C’est quand l’automne laisse place à l’hiver que l’olivier affiche ses plus belles parures : des fruits bien charnus qui se transforment en une huile des plus gouteuses. Sauf que ce processus produit aussi beaucoup de déchets polluants : les margines et les grignons. Depuis peu, des efforts sont consentis pour valoriser ces déchets afin de leur donner une seconde vie… plus honorable. Reportage transversal au Maroc et en Tunisie.

Maroc : la prise de conscience

Des bassins de séchage pour éviter la catastrophe écologique

Il s’appelle Jamal Ouaamar. Il y a deux ans, cet ancien ouvrier du bâtiment a installé son huilerie au milieu d’une oliveraie dans sa campagne natale près de Zaouiat Cheikh, dans la province de Khenifra. Il s’agit d’une unité traditionnelle dite à trois phases : elle produit de l’huile d’olive, des margines et des grignons. Quelque 11 000 unités comme celle-ci existent au Maroc, contre un peu plus de 10 000 unités modernes et semi-modernes.
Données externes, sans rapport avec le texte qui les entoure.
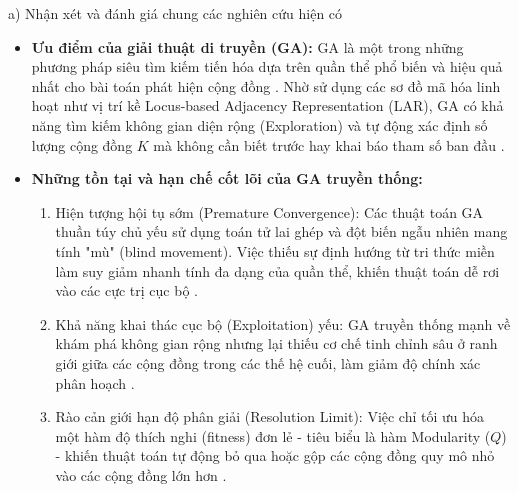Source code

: \documentclass[14pt,a4paper]{extarticle}
\begin{document}
\noindent a) Nhận xét và đánh giá chung các nghiên cứu hiện có
\begin{itemize}
    \item \textbf{Ưu điểm của giải thuật di truyền (GA):} GA là một trong những phương pháp siêu tìm kiếm tiến hóa dựa trên quần thể phổ biến và hiệu quả nhất cho bài toán phát hiện cộng đồng \cite{Chen2019, Baraa2021}. Nhờ sử dụng các sơ đồ mã hóa linh hoạt như vị trí kề Locus-based Adjacency Representation (LAR), GA có khả năng tìm kiếm không gian diện rộng (Exploration) và tự động xác định số lượng cộng đồng $K$ mà không cần biết trước hay khai báo tham số ban đầu \cite{Chen2019}.
    \item \textbf{Những tồn tại và hạn chế cốt lõi của GA truyền thống:}
    \begin{enumerate}
        \item Hiện tượng hội tụ sớm (Premature Convergence): Các thuật toán GA thuần túy chủ yếu sử dụng toán tử lai ghép và đột biến ngẫu nhiên mang tính "mù" (blind movement). Việc thiếu sự định hướng từ tri thức miền làm suy giảm nhanh tính đa dạng của quần thể, khiến thuật toán dễ rơi vào các cực trị cục bộ \cite{Chen2019}.
        \item Khả năng khai thác cục bộ (Exploitation) yếu: GA truyền thống mạnh về khám phá không gian rộng nhưng lại thiếu cơ chế tinh chỉnh sâu ở ranh giới giữa các cộng đồng trong các thế hệ cuối, làm giảm độ chính xác phân hoạch \cite{Baraa2021}.
        \item Rào cản giới hạn độ phân giải (Resolution Limit): Việc chỉ tối ưu hóa một hàm độ thích nghi (fitness) đơn lẻ - tiêu biểu là hàm Modularity ($Q$) - khiến thuật toán tự động bỏ qua hoặc gộp các cộng đồng quy mô nhỏ vào các cộng đồng lớn hơn \cite{Baraa2021}.
    \end{enumerate}
\end{itemize}
\end{document}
Bassin de séchage des margines à Zaouiat Cheikh

Chez Jamal, les fruits sont broyés sous de grandes roues en pierre pour obtenir une pâte. Celle-ci est ensuite placée dans des disques en fibres pour séparer la phase liquide de la phase solide. Le liquide est ensuite filtré : l’huile est emprisonnée dans une cuve tandis que l’eau, appelée margine, finira beaucoup plus loin. À plus de 300 mètres de l’huilerie, un canal déverse cette eau noirâtre dans un bassin recouvert de plastique qui permettra aux margines de sécher pendant 3 mois. « Je n’aurais pas pu travailler sans ce bassin, d’autant plus qu’il y a un barrage pas loin où vivent des poissons, si je déverse les margines dans le lac, cela nuirait à l’environnement » nous explique-t-il.

Jamal Ouamar

Des bûches artificielles à base de noyaux d’olives

La région de Béni Mellal assure presque 20 % de la production nationale d’huile d’olive. En haut des montagnes, dans la commune d’Ait Aatab, se trouve le siège d’un groupement d’intérêts économiques constitué de six coopératives agricoles. Depuis 2017, l’huile d’olive Ait Aatab est une appellation d’origine protégée (AOP).
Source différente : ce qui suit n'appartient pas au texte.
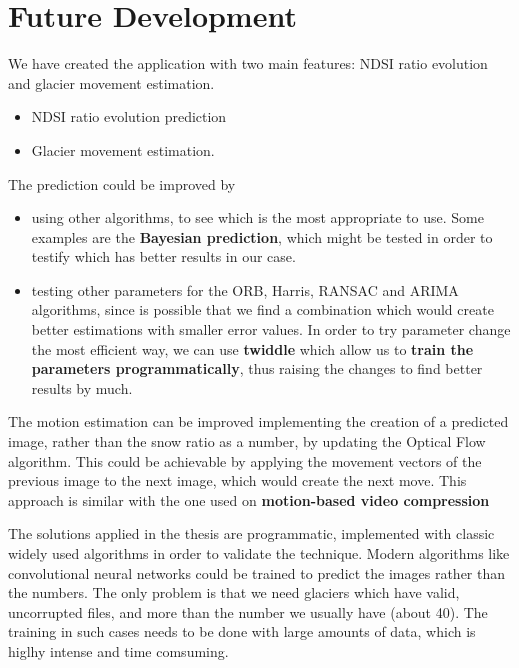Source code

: \documentclass[12pt, a4paper]{report}
\begin{document}
	\newpage{}
	\section{Future Development}
	
	We have created the application with two main features: NDSI ratio evolution and glacier movement estimation.
	\begin{itemize}
		\item NDSI ratio evolution prediction
		\item Glacier movement estimation.
	\end{itemize} 
	
	The prediction could be improved by
	\begin{itemize}
		\item using other algorithms, to see which is the most appropriate to use. Some examples are the \textbf{Bayesian prediction}, which might be tested in order to testify which has better results in our case.
		\item testing other parameters for the ORB, Harris, RANSAC and ARIMA algorithms, since is possible that we find a combination which would create better estimations with smaller error values. In order to try parameter change the most efficient way, we can use \textbf{twiddle} \cite{twiddle} which allow us to \textbf{train the parameters programmatically}, thus raising the changes to find better results by much.
	\end{itemize} 
	
	The motion estimation can be improved implementing the creation of a predicted image, rather than the snow ratio as a number, by updating the Optical Flow algorithm. This could be achievable by applying the movement vectors of the previous image to the next image, which would create the next move. This approach is similar with the one used on \textbf{motion-based video compression} \cite{optical_flow_improve}
	
	The solutions applied in the thesis are programmatic, implemented with classic widely used algorithms in order to validate the technique. Modern algorithms like convolutional neural networks could be trained to predict the images rather than the numbers. The only problem is that we need glaciers which have valid, uncorrupted files, and more than the number we usually have (about 40). The training in such cases needs to be done with large amounts of data, which is higlhy intense and time comsuming. 
	
	\renewcommand{\bibname}{Bibliography}
	
\end{document}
Les 600 agriculteurs membres du groupement utilisent une unité de trituration à la pointe de la technologie et respectueuse de l’environnement, car elle ne produit pas de margines, seulement des grignons d’olives humides, qui seront non pas jetés mais recyclés.
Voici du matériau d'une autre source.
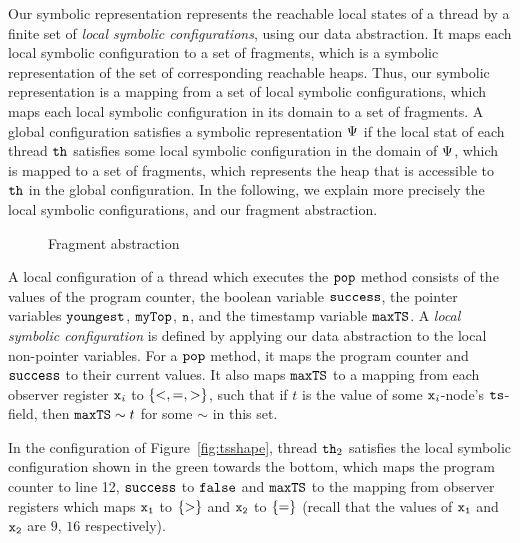 Our symbolic representation represents the reachable local states of a thread by
a finite set of {\em local symbolic configurations}, using our
data abstraction.
It maps each local symbolic configuration to a set of fragments, which
is a symbolic representation of the set of corresponding reachable heaps.
Thus, our symbolic representation is a mapping from a set of local symbolic
configurations, which maps each local symbolic configuration in its domain
to a set of fragments.
A global configuration satisfies a symbolic representation $\Psi$
if the local stat of each thread ${\tt th}$ satisfies some local symbolic
configuration in the domain of $\Psi$, which is mapped to a set
of fragments, which represents the heap that is accessible to ${\tt th}$ in
the global configuration. In the following, we explain more precisely the
local symbolic configurations, and our fragment abstraction.

\begin{figure}
	
\caption{Fragment abstraction}
\label{fig:tsviewshape}
\end{figure} 
A local configuration of a thread which executes the ${\tt pop}$ method consists
of the values of the program counter, the boolean variable ${\tt success}$, the
pointer variables ${\tt youngest}$, ${\tt myTop}$, ${\tt n}$,
and the timestamp variable ${\tt maxTS}$.
A {\em local symbolic configuration} is defined by applying our data abstraction
to the local non-pointer variables.  For a ${\tt pop}$ method, it maps
the program counter and ${\tt success}$ to their current values. It also maps
${\tt maxTS}$ to a mapping from each observer register $\mathtt{x}_i$
to $\left\{<,=,>\right\}$, such that if $t$ is the value of some $\mathtt{x}_i$-node's
$\tt ts$-field, then ${\tt maxTS} \sim t$ for some $\sim$ in this set.

In the configuration of Figure~\ref{fig:tsshape}, thread ${\tt th}_2$
satisfies the local symbolic configuration shown in the green towards the
bottom, 
which maps the program counter to line 12, ${\tt success}$ to ${\tt false}$ and ${\tt maxTS}$ to the mapping from observer registers which maps
$\tt x_1$ to $\left\{>\right\}$ and $\tt x_2$ to $\left\{=\right\}$
(recall that the values of $\tt x_1$ and $\tt x_2$ are $9$, $16$ respectively).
Bassin de séchage de grignons humides dans une unité de trituration moderne à Ait Atab

Après avoir séché à l’air pendant plusieurs mois, les noyaux d’olives sont transformés en buches artificielles dans une petite usine installée sur les lieux. 600 tonnes de ce bois de chauffage artificiel sont produites chaque été. Ces bûches se négocient à 1,20 dirham le kilo, soit à peu près le même prix qu’un bois de chauffage traditionnel. Mais, selon El Houssein Mechach, président du groupement d’intérêt économique Ait Aatab, « un kilo de bûches de noyaux d’olives équivaut à deux kilos de bois traditionnel. C’est pour cela que nous visons, dans une première étape, les écoles. Les enfants comprendront qu’il y a une alternative écologique au bois de chauffage traditionnel ».

El Houssein Mechach

Les grignons d’olives, aliment pour le bétail

La pratique n’est pas nouvelle, mais l’Institut national de recherche agronomique (INRA) de Béni Mellal l’a développée pour la rendre plus rentable. C’est ainsi que des tests ont débuté en laboratoire en 2013. « L’expérience est d’autant plus importante que le prix des matières premières a flambé sur les marchés mondiaux », nous confie Mohammed Benbati, chercheur en production animale à l’INRA.

Mohammed Benbati

Aujourd’hui, trois éleveurs de la région de Beni Mellal ont adopté ce régime dont AlMahjoub Fatin. D’après ses comptes, il réalise des bénéfices importants de l’ordre de 2 dirhams pour chaque kilo de viande produit.

AlMahjoub Fatin

Dans son laboratoire à l’agropole de Béni Mellal, Kawtar El Fazazi, chercheuse en sciences et technologies alimentaires, a évalué la qualité de cette viande après l’abattage. « Nous avons évalué le goût auprès d’un panel de dégustateurs mais aussi l’odeur, la qualité biochimique, et la stabilité après conservation. Cela a donné de très bons résultats », nous dit-elle.

Kawtar El Fazazi

Les margines dans les champs comme fertilisants et désherbants

Le leader national en matière d’oliviers est la région de Fès-Meknès. Sa production d’olives l’année dernière avoisinait les 40 % du total national. Dans cette région agricole par excellence, les recherches se multiplient sur le traitement des margines afin d’en faire un fertilisant bio.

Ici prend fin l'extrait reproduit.